Once upon a time there was a flourishing covey of fifteen:  Pa Tridge, Ma Tridge, and thirteen little Tridges, all brown and speckled and very chirpy.  They had been born in a hollow under some big leaves beside a hedge, and they now moved about the earth, pushing their way through the grass, all keeping close together when they could, and setting up no end of a piping when they couldn’t and thought they were lost.

It was a large family from our point of view, and larger perhaps than a prudent French partridge would approve, but the world is wide, and there are no butcher’s or baker’s or tailor’s or dress-maker’s bills to pay for little birds.  All that a Pa and Ma Tridge have to do after fledging is complete is to look out for cats and hawks and foxes, to beware of the feet of clumsy cattle, and to administer correction and advice.  Above all there are no school bills, made so doubly ridiculous among ourselves by German measles and other epidemics during which no learning is imparted, but for which, educationalists being a wily crew, no rebate is offered.

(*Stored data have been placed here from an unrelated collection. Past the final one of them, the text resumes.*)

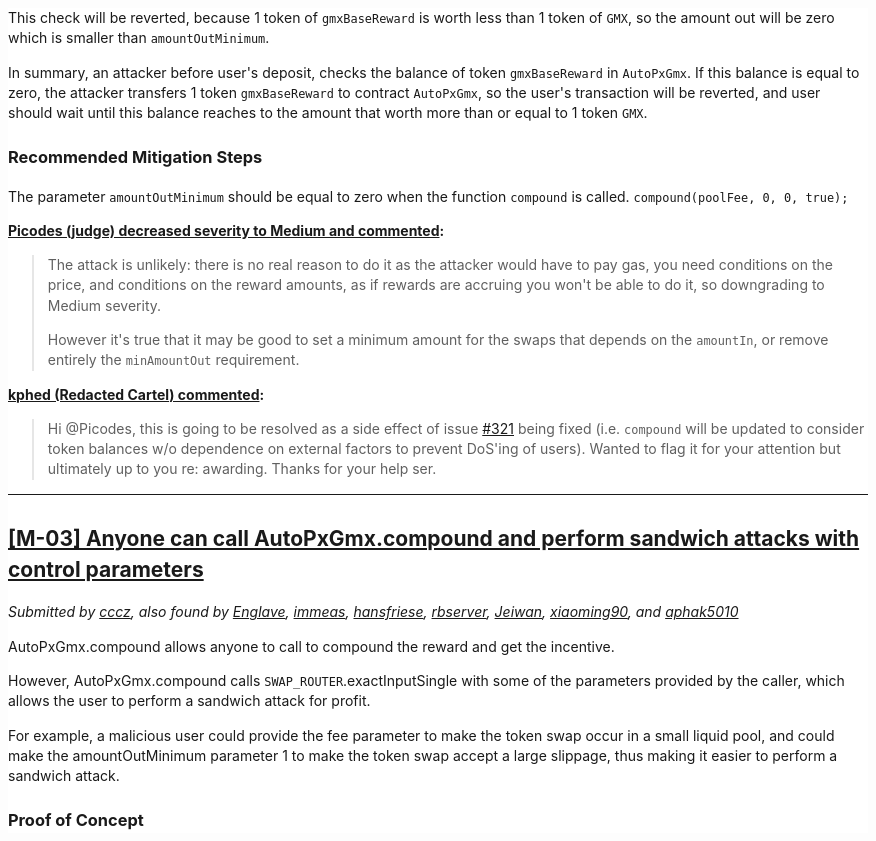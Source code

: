 This check will be reverted, because 1 token of `gmxBaseReward` is worth less than 1 token of  `GMX`, so the amount out will be zero which is smaller than `amountOutMinimum`.

In summary, an attacker before user's deposit, checks the balance of token `gmxBaseReward` in `AutoPxGmx`. If this balance is equal to zero, the attacker transfers 1 token `gmxBaseReward` to contract `AutoPxGmx`, so the user's transaction will be reverted, and user should wait until this balance reaches to the amount that worth more than or equal to 1 token `GMX`.

### Recommended Mitigation Steps

The parameter `amountOutMinimum` should be equal to zero when the function `compound` is called.
`compound(poolFee, 0, 0, true);`

**[Picodes (judge) decreased severity to Medium and  commented](https://github.com/code-423n4/2022-11-redactedcartel-findings/issues/70#issuecomment-1336256838):**
 > The attack is unlikely: there is no real reason to do it as the attacker would have to pay gas, you need conditions on the price, and conditions on the reward amounts, as if rewards are accruing you won't be able to do it, so downgrading to Medium severity.
>
 > However it's true that it may be good to set a minimum amount for the swaps that depends on the `amountIn`, or remove entirely the `minAmountOut` requirement.

**[kphed (Redacted Cartel) commented](https://github.com/code-423n4/2022-11-redactedcartel-findings/issues/70#issuecomment-1341222030):**
 > Hi @Picodes, this is going to be resolved as a side effect of issue [#321](https://github.com/code-423n4/2022-11-redactedcartel-findings/issues/321) being fixed (i.e. `compound` will be updated to consider token balances w/o dependence on external factors to prevent DoS'ing of users). Wanted to flag it for your attention but ultimately up to you re: awarding. Thanks for your help ser.

***

## [[M-03] Anyone can call AutoPxGmx.compound and perform sandwich attacks with control parameters](https://github.com/code-423n4/2022-11-redactedcartel-findings/issues/91)
*Submitted by [cccz](https://github.com/code-423n4/2022-11-redactedcartel-findings/issues/91), also found by [Englave](https://github.com/code-423n4/2022-11-redactedcartel-findings/issues/418), [immeas](https://github.com/code-423n4/2022-11-redactedcartel-findings/issues/391), [hansfriese](https://github.com/code-423n4/2022-11-redactedcartel-findings/issues/346), [rbserver](https://github.com/code-423n4/2022-11-redactedcartel-findings/issues/327), [Jeiwan](https://github.com/code-423n4/2022-11-redactedcartel-findings/issues/273), [xiaoming90](https://github.com/code-423n4/2022-11-redactedcartel-findings/issues/179), and [aphak5010](https://github.com/code-423n4/2022-11-redactedcartel-findings/issues/125)*

AutoPxGmx.compound allows anyone to call to compound the reward and get the incentive.

However, AutoPxGmx.compound calls `SWAP_ROUTER`.exactInputSingle with some of the parameters provided by the caller, which allows the user to perform a sandwich attack for profit.

For example, a malicious user could provide the fee parameter to make the token swap occur in a small liquid pool, and could make the amountOutMinimum parameter 1 to make the token swap accept a large slippage, thus making it easier to perform a sandwich attack.

### Proof of Concept
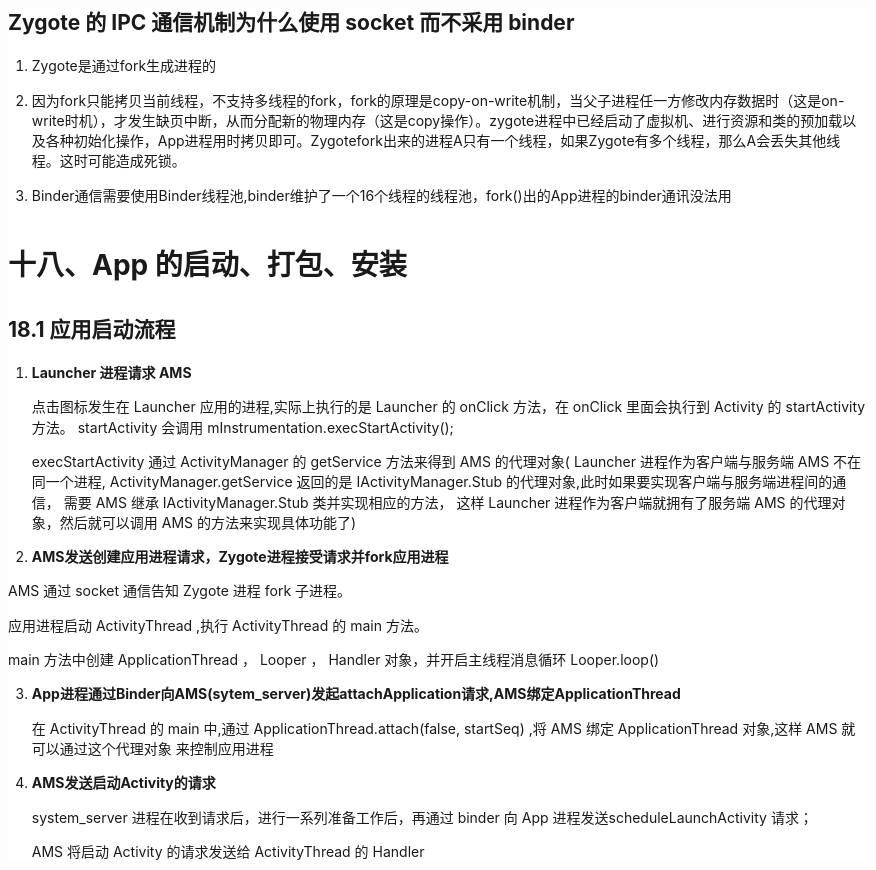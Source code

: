 

##  Zygote 的 IPC 通信机制为什么使用 socket 而不采用 binder



1. Zygote是通过fork生成进程的

2. 因为fork只能拷贝当前线程，不支持多线程的fork，fork的原理是copy-on-write机制，当父子进程任一方修改内存数据时（这是on-write时机），才发生缺页中断，从而分配新的物理内存（这是copy操作）。zygote进程中已经启动了虚拟机、进行资源和类的预加载以及各种初始化操作，App进程用时拷贝即可。Zygotefork出来的进程A只有一个线程，如果Zygote有多个线程，那么A会丢失其他线程。这时可能造成死锁。

3. Binder通信需要使用Binder线程池,binder维护了一个16个线程的线程池，fork()出的App进程的binder通讯没法用







# 十八、App 的启动、打包、安装



## 18.1 应用启动流程



1. **Launcher 进程请求 AMS**

   点击图标发生在 Launcher 应用的进程,实际上执行的是 Launcher 的 onClick 方法，在 onClick 里面会执行到 Activity 的 startActivity方法。
   startActivity 会调用 mInstrumentation.execStartActivity(); 

   execStartActivity 通过 ActivityManager 的 getService 方法来得到 AMS 的代理对象( Launcher 进程作为客户端与服务端 AMS 不在同一个进程, ActivityManager.getService 返回的是 IActivityManager.Stub 的代理对象,此时如果要实现客户端与服务端进程间的通信， 需要 AMS 继承 IActivityManager.Stub 类并实现相应的方法，
   这样 Launcher 进程作为客户端就拥有了服务端 AMS 的代理对象，然后就可以调用 AMS 的方法来实现具体功能了)

   

2.  **AMS发送创建应用进程请求，Zygote进程接受请求并fork应用进程**

   AMS 通过 socket 通信告知 Zygote 进程 fork 子进程。

   应用进程启动 ActivityThread ,执行 ActivityThread 的 main 方法。

   main 方法中创建 ApplicationThread ， Looper ， Handler 对象，并开启主线程消息循环 Looper.loop() 

   

3. **App进程通过Binder向AMS(sytem_server)发起attachApplication请求,AMS绑定ApplicationThread**

   在 ActivityThread 的 main 中,通过 ApplicationThread.attach(false, startSeq) ,将 AMS 绑定 ApplicationThread 对象,这样 AMS 就可以通过这个代理对象 来控制应用进程

   

4. **AMS发送启动Activity的请求**

   system_server 进程在收到请求后，进行一系列准备工作后，再通过 binder 向 App 进程发送scheduleLaunchActivity 请求；

   AMS 将启动 Activity 的请求发送给 ActivityThread 的 Handler 

   

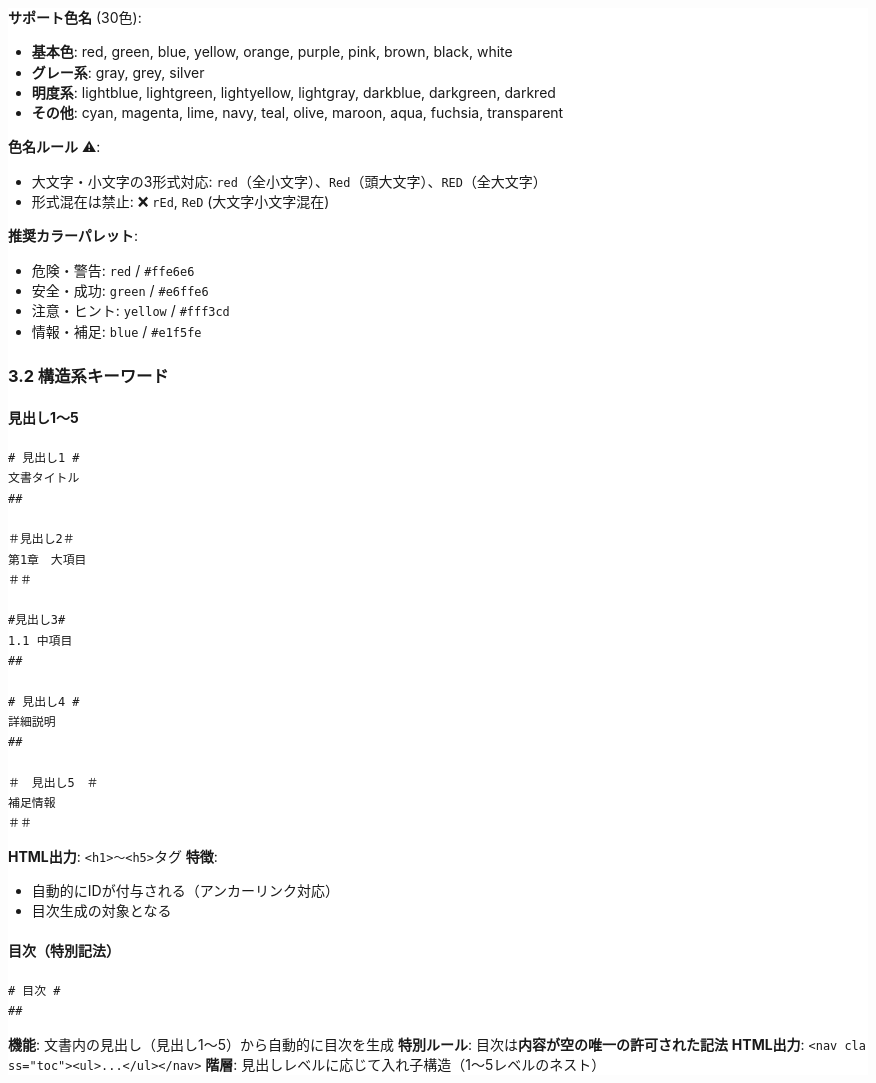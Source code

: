 **サポート色名** (30色):
- **基本色**: red, green, blue, yellow, orange, purple, pink, brown, black, white
- **グレー系**: gray, grey, silver
- **明度系**: lightblue, lightgreen, lightyellow, lightgray, darkblue, darkgreen, darkred  
- **その他**: cyan, magenta, lime, navy, teal, olive, maroon, aqua, fuchsia, transparent

**色名ルール** ⚠️:
- 大文字・小文字の3形式対応: `red`（全小文字）、`Red`（頭大文字）、`RED`（全大文字）
- 形式混在は禁止: ❌ `rEd`, `ReD` (大文字小文字混在)

**推奨カラーパレット**:
- 危険・警告: `red` / `#ffe6e6`
- 安全・成功: `green` / `#e6ffe6`  
- 注意・ヒント: `yellow` / `#fff3cd`
- 情報・補足: `blue` / `#e1f5fe`

### 3.2 構造系キーワード

#### 見出し1〜5
```
# 見出し1 #
文書タイトル
##

＃見出し2＃
第1章　大項目
＃＃

#見出し3#
1.1 中項目
##

# 見出し4 #
詳細説明
##

＃　見出し5　＃
補足情報
＃＃
```
**HTML出力**: `<h1>〜<h5>`タグ
**特徴**:
- 自動的にIDが付与される（アンカーリンク対応）
- 目次生成の対象となる

#### 目次（特別記法）
```
# 目次 #
##
```
**機能**: 文書内の見出し（見出し1〜5）から自動的に目次を生成
**特別ルール**: 目次は**内容が空の唯一の許可された記法**
**HTML出力**: `<nav class="toc"><ul>...</ul></nav>`
**階層**: 見出しレベルに応じて入れ子構造（1〜5レベルのネスト）
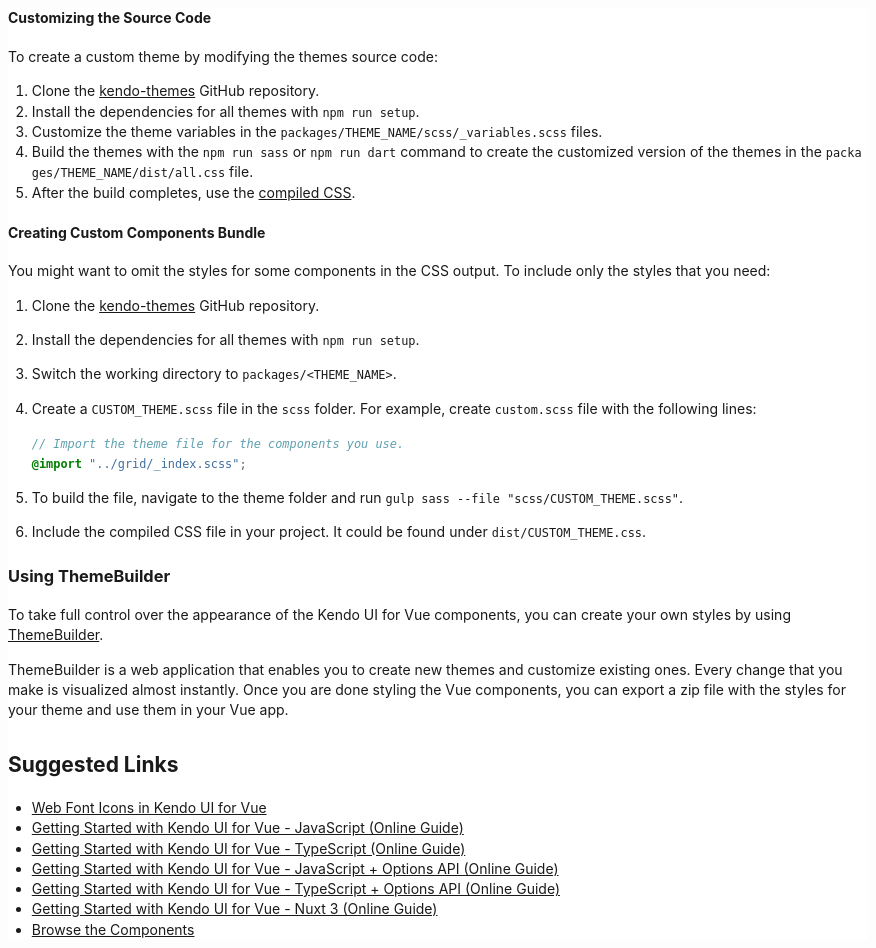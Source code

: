 #### Customizing the Source Code

To create a custom theme by modifying the themes source code:

1. Clone the [kendo-themes](https://github.com/telerik/kendo-themes) GitHub repository.
1. Install the dependencies for all themes with `npm run setup`.
1. Customize the theme variables in the `packages/THEME_NAME/scss/_variables.scss` files.
1. Build the themes with the `npm run sass` or `npm run dart` command to create the customized version of the themes in the `packages/THEME_NAME/dist/all.css` file.
1. After the build completes, use the [compiled CSS](#toc-using-precompiled-css).

#### Creating Custom Components Bundle

You might want to omit the styles for some components in the CSS output. To include only the styles that you need:

1. Clone the [kendo-themes](https://github.com/telerik/kendo-themes) GitHub repository.
1. Install the dependencies for all themes with `npm run setup`.
1. Switch the working directory to `packages/<THEME_NAME>`.
1. Create a `CUSTOM_THEME.scss` file in the `scss` folder. For example, create `custom.scss` file with the following lines:
    ```scss
    // Import the theme file for the components you use.
    @import "../grid/_index.scss";
    ```

1. To build the file, navigate to the theme folder and run `gulp sass --file "scss/CUSTOM_THEME.scss"`.
1. Include the compiled CSS file in your project. It could be found under `dist/CUSTOM_THEME.css`.

### Using ThemeBuilder

To take full control over the appearance of the Kendo UI for Vue components, you can create your own styles by using [ThemeBuilder](slug:themebuilder).

ThemeBuilder is a web application that enables you to create new themes and customize existing ones. Every change that you make is visualized almost instantly. Once you are done styling the Vue components, you can export a zip file with the styles for your theme and use them in your Vue app.

## Suggested Links

* [Web Font Icons in Kendo UI for Vue](slug:icons)
* [Getting Started with Kendo UI for Vue - JavaScript (Online Guide)](slug:getting_started_javascript_composition_api)
* [Getting Started with Kendo UI for Vue - TypeScript (Online Guide)](slug:getting_started_typescript_composition_api)
* [Getting Started with Kendo UI for Vue - JavaScript + Options API (Online Guide)](slug:getting_started_javascript_options_api)
* [Getting Started with Kendo UI for Vue - TypeScript + Options API (Online Guide)](slug:getting_started_typescript_options_api)
* [Getting Started with Kendo UI for Vue - Nuxt 3 (Online Guide)](slug:getting_started_nuxt_3)
* [Browse the Components](https://www.telerik.com/kendo-vue-ui/components)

There being so little to be done for their young, it is no wonder, in a didactic and over-articulate world, that parent Tridges take almost too kindly to sententiousness; and young Tridges, being so numerous as to constitute a public meeting in themselves, are specially liable to admonishment.

It was therefore that, strolling aimlessly amid the herbage or the young wheat with their audience all about them, Pa and Ma Tridge got into a habit of counsel which threatened to become so chronic that there was a danger of its dulling their sensibility to the approach of September the first.

“Never,” Pa Tridge would say, “criticise anyone or anything on hearsay.  See for yourself and then make up your own mind; but don’t hurry to put it into words.”

“Tell the truth as often as possible,” Pa Tridge would say.  “It is not only better citizenship to do so, but it makes things easier for yourself in the long run.”

“Always bear in mind,” Ma Tridge would say, “that after one has married one’s cook she ceases to cook.”

“Never tell anyone,” Pa Tridge would say, “who it was you saw in the spinney with Mr. Jay or Mrs. Woodpecker.”

“Indeed,” he would add, “you might make a note that the world would not come to a miserable end if everyone was born dumb”—­but he was very glad not to be dumb himself.

“Even though you should get on intimate terms with a pheasant,” Ma Tridge would say, “don’t brag about it.”

“Forgive, but don’t forget,” Pa Tridge would say.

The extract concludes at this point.